**Saved entries**

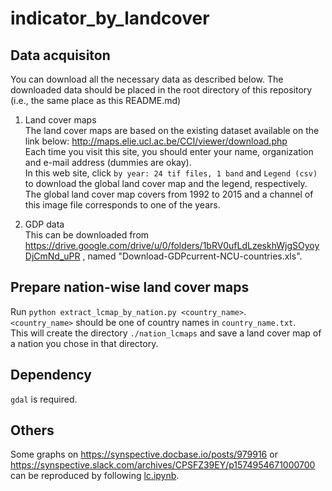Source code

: # indicator_by_landcover

## Data acquisiton
You can download all the necessary data as described below. The downloaded data should be placed in the root directory of this repository (i.e., the same place as this README.md)

1. Land cover maps  
The land cover maps are based on the existing dataset available on the link below:
http://maps.elie.ucl.ac.be/CCI/viewer/download.php  
Each time you visit this site, you should enter your name, organization and e-mail address (dummies are okay).  
In this web site, click `by year: 24 tif files, 1 band` and `Legend (csv)` to download the global land cover map and the legend, respectively. The global land cover map covers from 1992 to 2015 and a channel of this image file corresponds to one of the years.


2. GDP data  
This can be downloaded from https://drive.google.com/drive/u/0/folders/1bRV0ufLdLzeskhWjgSOyoyDjCmNd_uPR
, named "Download-GDPcurrent-NCU-countries.xls".


## Prepare nation-wise land cover maps
Run `python extract_lcmap_by_nation.py <country_name>`.  
`<country_name>` should be one of country names in `country_name.txt`.  
This will create the directory `./nation_lcmaps` and save a land cover map of a nation you chose in that directory.


## Dependency
`gdal` is required.

## Others
Some graphs on https://synspective.docbase.io/posts/979916 or https://synspective.slack.com/archives/CPSFZ39EY/p1574954671000700 can be reproduced by following [lc.ipynb](https://github.com/synspective/indicator_by_landcover/blob/master/lc.ipynb).
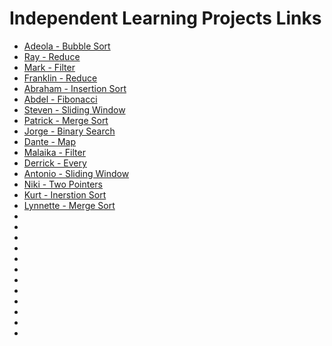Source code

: # Independent Learning Projects Links

- [Adeola - Bubble Sort](https://github.com/datCodeGirl/ISP--BubbleSort)
- [Ray - Reduce](https://github.com/runquan-ray-zhou/Independent-study-project-local)
- [Mark - Filter](https://github.com/M0TS/filter-independent-project-)
- [Franklin - Reduce](https://github.com/Frankwhitee1/reduce-project)
- [Abraham - Insertion Sort](https://github.com/AbrahamZambranoTablante/Insertion-Sort/tree/main)
- [Abdel - Fibonacci](https://github.com/AbdelSayedahmed/ISP-Fibonacci-Sequence)
- [Steven - Sliding Window](https://github.com/ROUSE-prog/Sliding-window/tree/main)
- [Patrick - Merge Sort](https://github.com/PRRInc/isp-merge-sort-.git)
- [Jorge - Binary Search](https://github.com/JorgeLG87/Binary-Search)
- [Dante - Map](https://github.com/Danterod/Independent-Learning-Project)
- [Malaika - Filter](https://github.com/moglesdata/ISP_Filter_Demo/blob/main/readme.md)
- [Derrick - Every](https://github.com/dmayers1204/independent-study-project.every-/tree/main)
- [Antonio - Sliding Window](https://github.com/anthonymartz17/sliding-window-presentation/tree/main)
- [Niki - Two Pointers](https://github.com/incognito1025/isptwopointers_index.js)
- [Kurt - Inerstion Sort](https://github.com/kurtCoding/Independent-Study-Project)
- [Lynnette - Merge Sort](https://github.com/lynnjaco/mergesortisp)
- []()
- []()
- []()
- []()
- []()
- []()
- []()
- []()
- []()
- []()
- []()
- []()
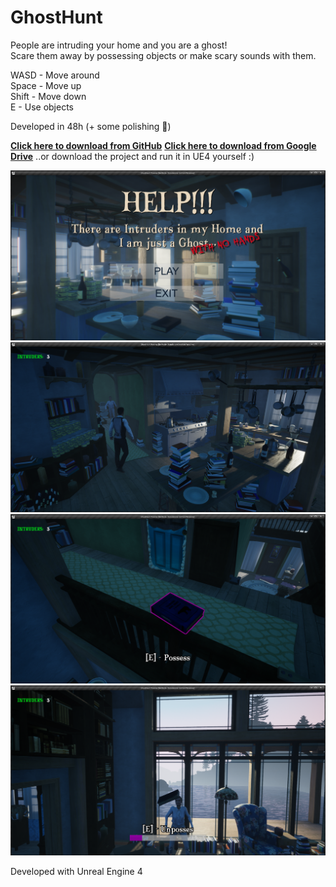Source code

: # GhostHunt

People are intruding your home and you are a ghost!  
Scare them away by possessing objects or make scary sounds with them.

WASD - Move around  
Space - Move up  
Shift - Move down  
E - Use objects  

Developed in 48h (+ some polishing :see_no_evil:)

[**Click here to download from GitHub**](https://github.com/Frechfuchs/GhostHunt/releases/download/v1.0.0/GhostHunt.zip)
[**Click here to download from Google Drive**](https://drive.google.com/file/d/1wcUxkr8xYOyLkPeBf4hythX1LSolnUEd/view?usp=sharing)
..or download the project and run it in UE4 yourself :)

![Screenshot1](GH-2.png)
![Screenshot2](GH-1.png)
![Screenshot3](GH-3.png)
![Screenshot4](GH-4.png)

Developed with Unreal Engine 4
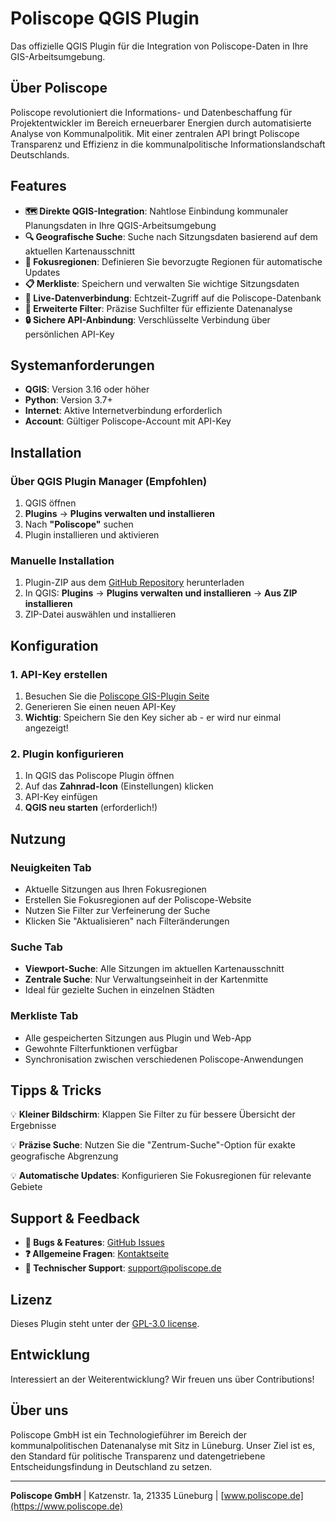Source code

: # Poliscope QGIS Plugin

Das offizielle QGIS Plugin für die Integration von Poliscope-Daten in Ihre GIS-Arbeitsumgebung.

## Über Poliscope

Poliscope revolutioniert die Informations- und Datenbeschaffung für Projektentwickler im Bereich erneuerbarer Energien durch automatisierte Analyse von Kommunalpolitik. Mit einer zentralen API bringt Poliscope Transparenz und Effizienz in die kommunalpolitische Informationslandschaft Deutschlands.

## Features

- **🗺️ Direkte QGIS-Integration**: Nahtlose Einbindung kommunaler Planungsdaten in Ihre QGIS-Arbeitsumgebung
- **🔍 Geografische Suche**: Suche nach Sitzungsdaten basierend auf dem aktuellen Kartenausschnitt
- **📍 Fokusregionen**: Definieren Sie bevorzugte Regionen für automatische Updates
- **📋 Merkliste**: Speichern und verwalten Sie wichtige Sitzungsdaten
- **🔄 Live-Datenverbindung**: Echtzeit-Zugriff auf die Poliscope-Datenbank
- **🎯 Erweiterte Filter**: Präzise Suchfilter für effiziente Datenanalyse
- **🔒 Sichere API-Anbindung**: Verschlüsselte Verbindung über persönlichen API-Key

## Systemanforderungen

- **QGIS**: Version 3.16 oder höher
- **Python**: Version 3.7+
- **Internet**: Aktive Internetverbindung erforderlich
- **Account**: Gültiger Poliscope-Account mit API-Key

## Installation

### Über QGIS Plugin Manager (Empfohlen)

1. QGIS öffnen
2. **Plugins** → **Plugins verwalten und installieren**
3. Nach **"Poliscope"** suchen
4. Plugin installieren und aktivieren

### Manuelle Installation

1. Plugin-ZIP aus dem [GitHub Repository](https://github.com/poliscope/qgis-plugin) herunterladen
2. In QGIS: **Plugins** → **Plugins verwalten und installieren** → **Aus ZIP installieren**
3. ZIP-Datei auswählen und installieren

## Konfiguration

### 1. API-Key erstellen

1. Besuchen Sie die [Poliscope GIS-Plugin Seite](https://www.poliscope.de/gis-plugin)
2. Generieren Sie einen neuen API-Key
3. **Wichtig**: Speichern Sie den Key sicher ab - er wird nur einmal angezeigt!

### 2. Plugin konfigurieren

1. In QGIS das Poliscope Plugin öffnen
2. Auf das **Zahnrad-Icon** (Einstellungen) klicken
3. API-Key einfügen
4. **QGIS neu starten** (erforderlich!)

## Nutzung

### Neuigkeiten Tab
- Aktuelle Sitzungen aus Ihren Fokusregionen
- Erstellen Sie Fokusregionen auf der Poliscope-Website
- Nutzen Sie Filter zur Verfeinerung der Suche
- Klicken Sie "Aktualisieren" nach Filteränderungen

### Suche Tab
- **Viewport-Suche**: Alle Sitzungen im aktuellen Kartenausschnitt
- **Zentrale Suche**: Nur Verwaltungseinheit in der Kartenmitte
- Ideal für gezielte Suchen in einzelnen Städten

### Merkliste Tab
- Alle gespeicherten Sitzungen aus Plugin und Web-App
- Gewohnte Filterfunktionen verfügbar
- Synchronisation zwischen verschiedenen Poliscope-Anwendungen

## Tipps & Tricks

💡 **Kleiner Bildschirm**: Klappen Sie Filter zu für bessere Übersicht der Ergebnisse

💡 **Präzise Suche**: Nutzen Sie die "Zentrum-Suche"-Option für exakte geografische Abgrenzung

💡 **Automatische Updates**: Konfigurieren Sie Fokusregionen für relevante Gebiete

## Support & Feedback

- **🐛 Bugs & Features**: [GitHub Issues](https://github.com/poliscope-de/poliscope-qgis-plugin/issues)
- **❓ Allgemeine Fragen**: [Kontaktseite](https://www.poliscope.de/kontakt)
- **📧 Technischer Support**: support@poliscope.de

## Lizenz

Dieses Plugin steht unter der [GPL-3.0 license](LICENSE).

## Entwicklung

Interessiert an der Weiterentwicklung? Wir freuen uns über Contributions!

## Über uns

Poliscope GmbH ist ein Technologieführer im Bereich der kommunalpolitischen Datenanalyse mit Sitz in Lüneburg. Unser Ziel ist es, den Standard für politische Transparenz und datengetriebene Entscheidungsfindung in Deutschland zu setzen.

---

**Poliscope GmbH** | Katzenstr. 1a, 21335 Lüneburg | [www.poliscope.de](https://www.poliscope.de)
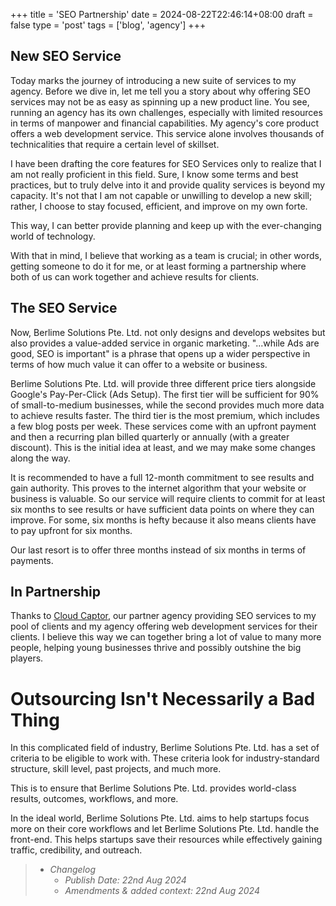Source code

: +++
title = 'SEO Partnership'
date = 2024-08-22T22:46:14+08:00
draft = false
type = 'post'
tags = ['blog', 'agency']
+++

## New SEO Service

Today marks the journey of introducing a new suite of services to my agency. Before we dive in, let me tell you a story about why offering SEO services may not be as easy as spinning up a new product line. You see, running an agency has its own challenges, especially with limited resources in terms of manpower and financial capabilities. My agency's core product offers a web development service. This service alone involves thousands of technicalities that require a certain level of skillset.

I have been drafting the core features for SEO Services only to realize that I am not really proficient in this field. Sure, I know some terms and best practices, but to truly delve into it and provide quality services is beyond my capacity. It's not that I am not capable or unwilling to develop a new skill; rather, I choose to stay focused, efficient, and improve on my own forte.

This way, I can better provide planning and keep up with the ever-changing world of technology.

With that in mind, I believe that working as a team is crucial; in other words, getting someone to do it for me, or at least forming a partnership where both of us can work together and achieve results for clients.

## The SEO Service

Now, Berlime Solutions Pte. Ltd. not only designs and develops websites but also provides a value-added service in organic marketing. "...while Ads are good, SEO is important" is a phrase that opens up a wider perspective in terms of how much value it can offer to a website or business.

Berlime Solutions Pte. Ltd. will provide three different price tiers alongside Google's Pay-Per-Click (Ads Setup). The first tier will be sufficient for 90% of small-to-medium businesses, while the second provides much more data to achieve results faster. The third tier is the most premium, which includes a few blog posts per week. These services come with an upfront payment and then a recurring plan billed quarterly or annually (with a greater discount). This is the initial idea at least, and we may make some changes along the way.

It is recommended to have a full 12-month commitment to see results and gain authority. This proves to the internet algorithm that your website or business is valuable. So our service will require clients to commit for at least six months to see results or have sufficient data points on where they can improve. For some, six months is hefty because it also means clients have to pay upfront for six months.

Our last resort is to offer three months instead of six months in terms of payments.

## In Partnership

Thanks to [Cloud Captor](https://cloudcaptor.com/), our partner agency providing SEO services to my pool of clients and my agency offering web development services for their clients. I believe this way we can together bring a lot of value to many more people, helping young businesses thrive and possibly outshine the big players.

# Outsourcing Isn't Necessarily a Bad Thing

In this complicated field of industry, Berlime Solutions Pte. Ltd. has a set of criteria to be eligible to work with. These criteria look for industry-standard structure, skill level, past projects, and much more.

This is to ensure that Berlime Solutions Pte. Ltd. provides world-class results, outcomes, workflows, and more.

In the ideal world, Berlime Solutions Pte. Ltd. aims to help startups focus more on their core workflows and let Berlime Solutions Pte. Ltd. handle the front-end. This helps startups save their resources while effectively gaining traffic, credibility, and outreach.

> - *Changelog*
>   - *Publish Date: 22nd Aug 2024*
>   - *Amendments & added context: 22nd Aug 2024*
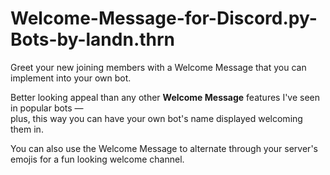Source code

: # Welcome-Message-for-Discord.py-Bots-by-landn.thrn
Greet your new joining members with a Welcome Message that you can implement into your own bot.  

Better looking appeal than any other **Welcome Message** features I've seen in popular bots —  
plus, this way you can have your own bot's name displayed welcoming them in.  

You can also use the Welcome Message to alternate through your server's emojis for a fun looking welcome channel.
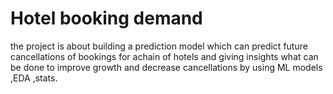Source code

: # Hotel booking demand 
the project is  about building a prediction  model which can predict future cancellations of bookings for achain of hotels and giving insights what can be done to improve growth and decrease cancellations by using ML models ,EDA ,stats.

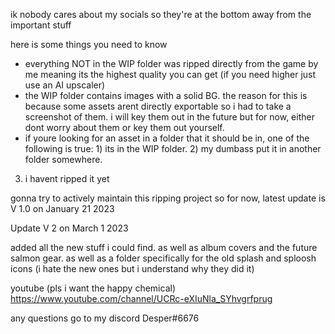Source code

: ik nobody cares about my socials so they're at the bottom away from the important stuff

here is some things you need to know
- everything NOT in the WIP folder was ripped directly from the game by me meaning its the highest quality you can get (if you need higher just use an AI upscaler)
- the WIP folder contains images with a solid BG. the reason for this is because some assets arent directly exportable so i had to take a screenshot of them. i will key them 
out in the future but for now, either dont worry about them or key them out yourself.
- if youre looking for an asset in a folder that it should be in, one of the following is true: 1) its in the WIP folder. 2) my dumbass put it in another folder somewhere.
3) i havent ripped it yet

gonna try to actively maintain this ripping project so for now, latest update is V 1.0 on January 21 2023




Update V 2 on March 1 2023

added all the new stuff i could find. as well as album covers and the future salmon gear. as well as a folder specifically for the old splash and sploosh icons (i hate the new ones but i understand why they did it)

youtube (pls i want the happy chemical) https://www.youtube.com/channel/UCRc-eXIuNla_SYhvgrfprug

any questions go to my discord Desper#6676
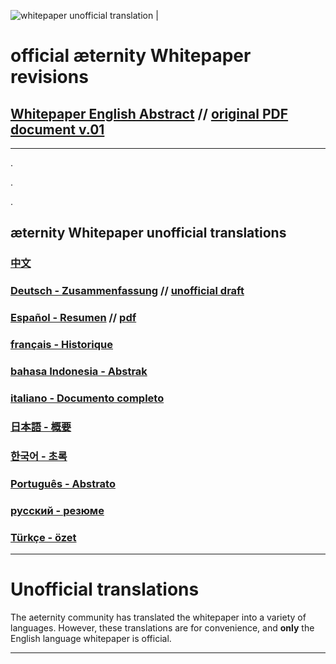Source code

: ![whitepaper unofficial translation](http://aeternity.de/images-by-zwilla/whitepaper-header.jpg) |                                        

official æternity Whitepaper revisions 
=================================
## [Whitepaper English Abstract][WP_engl] // [original PDF document v.01](https://github.com/aeternity/wiki/blob/master/whitepapers/%C3%A6ternity-blockchain-whitepaper.pdf)
***
.

.

.
## æternity Whitepaper unofficial translations
### [中文](Whitepaper_Chinese)
### [Deutsch - Zusammenfassung](Whitepaper_Deutsch) // [unofficial draft]([German]-æternity-Whitepaper-Draft)
### [Español - Resumen](Whitepaper_Español) // [pdf](https://github.com/aeternity/wiki/blob/master/whitepapers/Aeternity-blockchain-espaniol.pdf)
### [français - Historique](Whitepaper_French)
### [bahasa Indonesia - Abstrak](Whitepaper_Indonesia)
### [italiano - Documento completo](Whitepaper_Italian)
### [日本語 - 概要](Whitepaper_Japanese)
### [한국어 - 초록][WP_kr]
### [Português - Abstrato](Whitepaper_-Português)
### [русский - резюме](Whitepaper_Russian)
### [Türkçe - özet](Whitepaper_Turkish)

***
# Unofficial translations
The aeternity community has translated the whitepaper into a variety of languages. However, these translations are for convenience, and
**only** the English language whitepaper is official.

***
[WP_engl]: Whitepaper_English
[WP_kr]: Whitepaper_korean-(%ED%95%9C%EA%B5%AD%EC%96%B4)

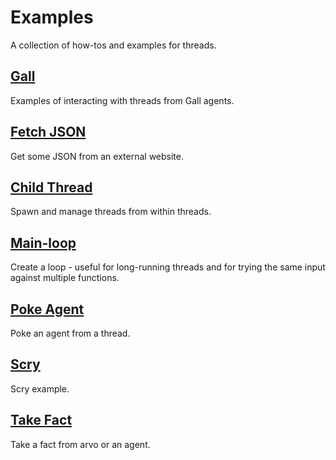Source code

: # Examples

A collection of how-tos and examples for threads.

## [Gall](gall)

Examples of interacting with threads from Gall agents.

## [Fetch JSON](get-json)

Get some JSON from an external website.

## [Child Thread](child-thread)

Spawn and manage threads from within threads.

## [Main-loop](main-loop)

Create a loop - useful for long-running threads and for trying the same input
against multiple functions.

## [Poke Agent](poke-agent)

Poke an agent from a thread.

## [Scry](scry)

Scry example.

## [Take Fact](take-fact)

Take a fact from arvo or an agent.
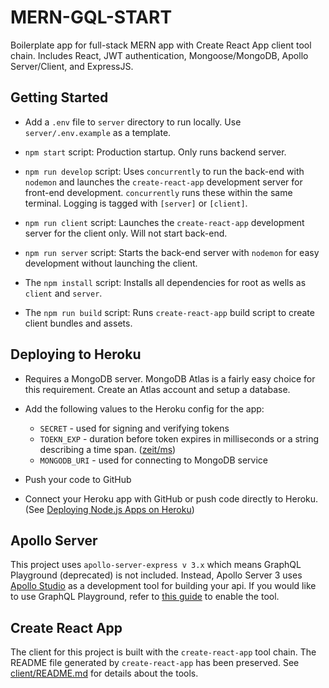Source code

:# MERN-GQL-START

Boilerplate app for full-stack MERN app with Create React App client tool chain. Includes React, JWT authentication, Mongoose/MongoDB, Apollo Server/Client, and ExpressJS.

## Getting Started

- Add a `.env` file to `server` directory to run locally. Use `server/.env.example` as a template.

- `npm start` script: Production startup. Only runs backend server.

- `npm run develop` script: Uses `concurrently` to run the back-end with `nodemon` and launches the `create-react-app` development server for front-end development. `concurrently` runs these within the same terminal. Logging is tagged with `[server]` or `[client]`.

- `npm run client` script: Launches the `create-react-app` development server for the client only. Will not start back-end.

- `npm run server` script: Starts the back-end server with `nodemon` for easy development without launching the client.

- The `npm install` script: Installs all dependencies for root as wells as `client` and `server`.

- The `npm run build` script: Runs `create-react-app` build script to create client bundles and assets.

## Deploying to Heroku

- Requires a MongoDB server. MongoDB Atlas is a fairly easy choice for this requirement. Create an Atlas account and setup a database.

- Add the following values to the Heroku config for the app:

  - `SECRET` - used for signing and verifying tokens
  - `TOEKN_EXP` - duration before token expires in milliseconds or a string
    describing a time span. ([zeit/ms](https://github.com/vercel/ms))
  - `MONGODB_URI` - used for connecting to MongoDB service

- Push your code to GitHub

- Connect your Heroku app with GitHub or push code directly to Heroku. (See [Deploying Node.js Apps on Heroku](https://devcenter.heroku.com/articles/deploying-nodejs))

## Apollo Server

This project uses `apollo-server-express v 3.x` which means GraphQL Playground (deprecated) is not included. Instead, Apollo Server 3 uses [Apollo Studio](https://www.apollographql.com/docs/studio/) as a development tool for building your api. If you would like to use GraphQL Playground, refer to [this guide](https://www.apollographql.com/docs/apollo-server/migration/#graphql-playground) to enable the tool.

## Create React App

The client for this project is built with the `create-react-app` tool chain. The README file generated by `create-react-app` has been preserved. See [client/README.md](./client/README.md) for details about the tools.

**Task to carry out**
For the word "erforderlich", return every line of the records that holds it.

**Result of the task**
- **Internet**: Aktive Internetverbindung erforderlich
4. **QGIS neu starten** (erforderlich!)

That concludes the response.